YT vids aren’t the right tools for making such an assessment

Except the YouTube video is an unscripted conversational interview conducted by a native speaker who describes him as having near native conversational Chinese. She’s an experienced language teacher and accent coach who makes videos critiquing other youtubers who claim to speak perfect chinese.

Seems pretty qualified to judge.

I agree native speakers are the best judges and that non-native speakers can’t accurately judge unless they themselves have reached a native level. However, I still think as an advanced learner there are things I can appreciate about his level that beginners or non-learners evidently can’t.

How good is xiaomaonyc’s vocab cuz he says he doesn’t really read when he met up with matt vs japan and the compound nature of chinese words makes the characters very important. If you had to give him a grade or whatever on purely vocab/grammar etc people say hes like B1/Low b2 with a specialization in conversation/nativey type sayings to impress natives etc.

Yeah Luca’s kind of cheating with native italian haha but yeah his spanish is good you would really say almost native like? I feel like he is well spoken in spanish but is just a bit off on somethings like any native could/would know hes not a native?

You learned english as a child or an adult and what other languages have you learned to high levels? I see your posts are written in english. Also do you see chinese and english being very similiar in hard pronunciaton, orthography, irregular grammar etc or is this statement off?

Re Xiaoma I don’t feel qualified to comment on his European Framework level or his vocabulary level. I also saw the video in question where he said he doesn’t read. It’s not uncommon for people who have never read a book or novel to have exceptional levels of spoken Chinese. I know several people in this category - there are other ways to acquire vocabulary.

Luca’s Spanish has improved in recent years. I remember a video 10 years ago with Steve Kaufmann where they both spoke Spanish and yeah he wasn’t near native. But in more recent videos his pronunciation is really good. But yes I agree it’s totally cheating lol.

I’m bilingual English/ Spanish from childhood. My mum is Spanish. I was raised and educated in UK, spent summers in Spain, spoke Spanish at home etc. Studied French at school. Took up Mandarin five years ago. That’s my language learning autobiography in a nutshell. You won’t have to buy a copy now :wink:

woh woh woh wait a second. I was watching the wrong video lol in the 30 minute one he is ridiculously good this has got to raise some eyebrows lol. Like the 1.5 year thing could be a lie or exaggeration (whether intentional or not) What proof does one have to verify that he has only been studying for 1.5 years? Are we going on the honor system because thats not how science works lol. If I see a video of 14 year old benchs 550 pounds it raises some eyebrows because the way the human body works lol. Anybody have any verifcation that it was only 1.5 years?

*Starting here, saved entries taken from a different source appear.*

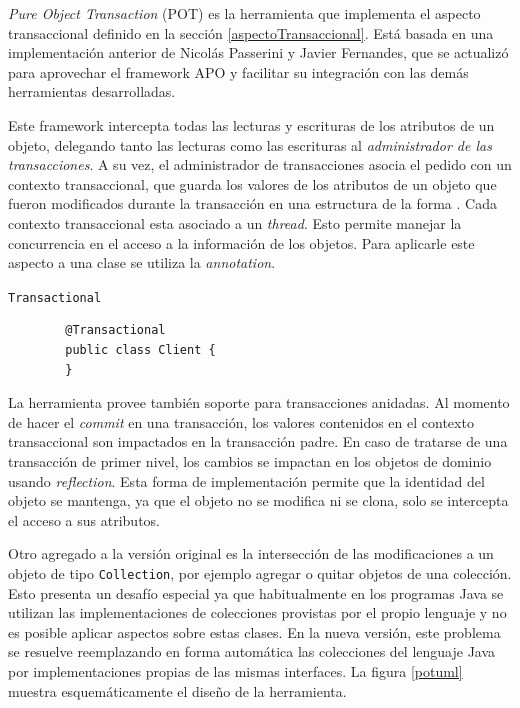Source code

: \emph{Pure Object Transaction} (POT) es la herramienta que implementa el
aspecto transaccional definido en la sección \ref{aspectoTransaccional}.
Está basada en una implementación anterior de Nicolás Passerini y Javier
Fernandes, que se actualizó para aprovechar el framework APO y facilitar su
integración con las demás herramientas desarrolladas.

\medskip
 
Este framework intercepta todas las lecturas y escrituras de los atributos de
un objeto, delegando tanto las lecturas como las escrituras al
\emph{administrador de las transacciones}.
A su vez, el administrador de transacciones asocia el pedido con un contexto
transaccional, que guarda los valores de los atributos de un objeto que fueron
modificados durante la transacción en una estructura de la forma
.
Cada contexto transaccional esta asociado a un \emph{thread}. Esto
permite manejar la concurrencia en el acceso a la información de los objetos.
Para aplicarle este aspecto a una clase se utiliza la \emph{annotation}.

\lstinline|Transactional|
	\begin{lstlisting} 
		@Transactional
		public class Client {
		}
	\end{lstlisting}
	
\medskip
 
La herramienta provee también soporte para transacciones anidadas.
Al momento de hacer el \emph{commit} en una transacción, los valores
contenidos en el contexto transaccional son impactados en la transacción
padre.
En caso de tratarse de una transacción de primer nivel, los cambios se impactan
en los objetos de dominio usando \emph{reflection}.
Esta forma de implementación permite que la identidad del objeto se
mantenga, ya que el objeto no se modifica ni se clona, solo se intercepta el
acceso a sus atributos.

Otro agregado a la versión original es la intersección de las modificaciones 
a un objeto de tipo \lstinline|Collection|, por ejemplo agregar o quitar
objetos de una colección.
Esto presenta un desafío especial ya que habitualmente en los programas Java
se utilizan las implementaciones de colecciones provistas por el propio
lenguaje y no es posible aplicar aspectos sobre estas clases. 
En la nueva versión, este problema se resuelve reemplazando en forma
automática las colecciones del lenguaje Java por
implementaciones propias de las mismas interfaces.
La figura \ref{potuml} muestra esquemáticamente el diseño de la herramienta.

English and Chinese grammar have almost nothing in common except some very superficial similarities, subject, object, verb etc. Chinese grammar is not at all easy to master. But it is quite easy to be able to string a sentence together and be more or less undestood. As someone once said, Chinese is easy to speak badly.

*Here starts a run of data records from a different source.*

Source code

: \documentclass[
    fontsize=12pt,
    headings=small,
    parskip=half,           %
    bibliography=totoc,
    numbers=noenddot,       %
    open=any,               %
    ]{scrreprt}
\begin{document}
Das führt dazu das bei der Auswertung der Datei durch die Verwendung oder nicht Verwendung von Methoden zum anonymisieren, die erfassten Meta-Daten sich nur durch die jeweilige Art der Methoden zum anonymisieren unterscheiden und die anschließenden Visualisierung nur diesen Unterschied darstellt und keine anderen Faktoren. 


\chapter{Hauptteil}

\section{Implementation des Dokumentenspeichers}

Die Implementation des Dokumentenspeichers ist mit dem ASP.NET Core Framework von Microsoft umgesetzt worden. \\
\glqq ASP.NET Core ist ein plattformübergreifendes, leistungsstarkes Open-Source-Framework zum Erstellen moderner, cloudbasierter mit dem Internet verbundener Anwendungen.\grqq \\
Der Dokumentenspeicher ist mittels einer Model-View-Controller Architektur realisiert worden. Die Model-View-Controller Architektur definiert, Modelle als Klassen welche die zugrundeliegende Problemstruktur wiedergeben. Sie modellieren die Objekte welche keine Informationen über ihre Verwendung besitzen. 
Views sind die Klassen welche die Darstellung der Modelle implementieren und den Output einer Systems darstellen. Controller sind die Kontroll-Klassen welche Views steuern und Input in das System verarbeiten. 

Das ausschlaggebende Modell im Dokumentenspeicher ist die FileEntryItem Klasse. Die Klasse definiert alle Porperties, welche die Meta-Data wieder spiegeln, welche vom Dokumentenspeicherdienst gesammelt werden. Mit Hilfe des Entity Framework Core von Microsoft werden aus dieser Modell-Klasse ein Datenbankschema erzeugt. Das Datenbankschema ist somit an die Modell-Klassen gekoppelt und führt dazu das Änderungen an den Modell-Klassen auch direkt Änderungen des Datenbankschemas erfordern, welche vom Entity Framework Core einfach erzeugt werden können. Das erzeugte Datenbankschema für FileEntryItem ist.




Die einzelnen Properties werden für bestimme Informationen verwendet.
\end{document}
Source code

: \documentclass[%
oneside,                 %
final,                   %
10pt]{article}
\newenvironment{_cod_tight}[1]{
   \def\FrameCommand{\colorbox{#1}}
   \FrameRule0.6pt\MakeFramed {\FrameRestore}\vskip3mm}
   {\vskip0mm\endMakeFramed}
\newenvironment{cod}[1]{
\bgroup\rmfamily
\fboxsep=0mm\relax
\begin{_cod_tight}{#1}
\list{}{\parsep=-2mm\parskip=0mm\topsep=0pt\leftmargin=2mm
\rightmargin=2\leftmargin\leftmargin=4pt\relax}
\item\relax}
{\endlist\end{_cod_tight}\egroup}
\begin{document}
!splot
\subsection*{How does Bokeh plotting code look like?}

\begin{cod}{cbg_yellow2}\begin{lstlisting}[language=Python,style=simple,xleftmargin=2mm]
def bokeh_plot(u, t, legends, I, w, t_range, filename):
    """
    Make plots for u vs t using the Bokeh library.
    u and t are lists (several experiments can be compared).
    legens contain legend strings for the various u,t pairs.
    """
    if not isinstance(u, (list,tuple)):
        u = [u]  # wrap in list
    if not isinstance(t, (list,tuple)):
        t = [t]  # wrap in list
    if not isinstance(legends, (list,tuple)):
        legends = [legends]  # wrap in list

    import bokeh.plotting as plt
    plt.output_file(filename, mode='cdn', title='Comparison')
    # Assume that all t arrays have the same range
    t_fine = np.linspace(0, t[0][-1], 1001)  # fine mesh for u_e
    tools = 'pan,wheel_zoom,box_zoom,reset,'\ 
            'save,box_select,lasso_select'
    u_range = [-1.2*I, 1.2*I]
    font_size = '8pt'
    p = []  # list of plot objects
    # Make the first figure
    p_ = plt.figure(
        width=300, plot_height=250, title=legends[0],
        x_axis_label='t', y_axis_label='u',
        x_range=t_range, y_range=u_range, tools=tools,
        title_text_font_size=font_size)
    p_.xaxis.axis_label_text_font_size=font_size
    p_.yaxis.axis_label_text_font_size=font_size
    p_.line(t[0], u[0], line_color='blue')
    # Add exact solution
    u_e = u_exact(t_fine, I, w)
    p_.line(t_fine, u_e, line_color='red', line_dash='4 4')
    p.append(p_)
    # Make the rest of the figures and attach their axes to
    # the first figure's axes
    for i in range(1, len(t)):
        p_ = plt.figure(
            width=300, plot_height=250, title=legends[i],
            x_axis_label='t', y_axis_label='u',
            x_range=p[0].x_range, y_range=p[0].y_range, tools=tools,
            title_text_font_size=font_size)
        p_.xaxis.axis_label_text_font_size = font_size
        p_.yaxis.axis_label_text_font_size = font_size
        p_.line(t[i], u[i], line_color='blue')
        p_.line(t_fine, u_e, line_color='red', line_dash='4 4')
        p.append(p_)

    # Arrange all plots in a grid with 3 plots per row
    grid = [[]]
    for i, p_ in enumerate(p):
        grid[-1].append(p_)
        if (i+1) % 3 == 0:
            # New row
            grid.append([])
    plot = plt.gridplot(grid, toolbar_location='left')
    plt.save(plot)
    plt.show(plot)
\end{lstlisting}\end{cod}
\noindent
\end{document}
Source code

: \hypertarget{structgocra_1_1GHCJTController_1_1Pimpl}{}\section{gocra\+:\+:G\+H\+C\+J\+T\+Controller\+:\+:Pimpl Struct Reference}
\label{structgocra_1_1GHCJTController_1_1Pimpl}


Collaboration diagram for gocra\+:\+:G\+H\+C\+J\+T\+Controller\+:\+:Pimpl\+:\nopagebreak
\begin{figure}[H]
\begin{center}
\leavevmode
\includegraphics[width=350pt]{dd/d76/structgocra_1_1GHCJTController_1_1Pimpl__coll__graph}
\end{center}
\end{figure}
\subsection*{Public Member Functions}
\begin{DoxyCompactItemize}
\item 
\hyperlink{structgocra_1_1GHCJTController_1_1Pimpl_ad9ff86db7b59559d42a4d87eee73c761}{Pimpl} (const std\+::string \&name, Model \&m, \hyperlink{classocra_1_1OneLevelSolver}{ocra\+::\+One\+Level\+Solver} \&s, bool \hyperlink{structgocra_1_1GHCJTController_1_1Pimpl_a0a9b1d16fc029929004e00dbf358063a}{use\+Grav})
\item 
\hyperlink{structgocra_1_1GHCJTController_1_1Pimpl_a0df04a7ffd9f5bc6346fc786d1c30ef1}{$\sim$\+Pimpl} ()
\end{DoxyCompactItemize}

“That’s my language learning autobiography in a nutshell. You won’t have to buy a copy now ;-)” lololol. Wow quite the resume.
I was commenting on luca’s recent videos like maybe 1-2 years ago. I studied them and would repetive listen to them cuz he uses limited vocab compared to real natives etc and language learning vocab i already knew.

“It’s not uncommon for people who have never read a book or novel to have exceptional levels of spoken Chinese. I know several people in this category - there are other ways to acquire vocabulary.” This I find some fault with if we are talking native level sized vocabularies because as a native who doesn’t read I can say for sure natives who do read have much larger vocabs. But if we are talking language learner impressive vocabularies than I would say maybe reading isn’t necessary to be the most eloquant speaker but the real speakers are the readers with all the adjectives/adverbs that are seldom used in speech.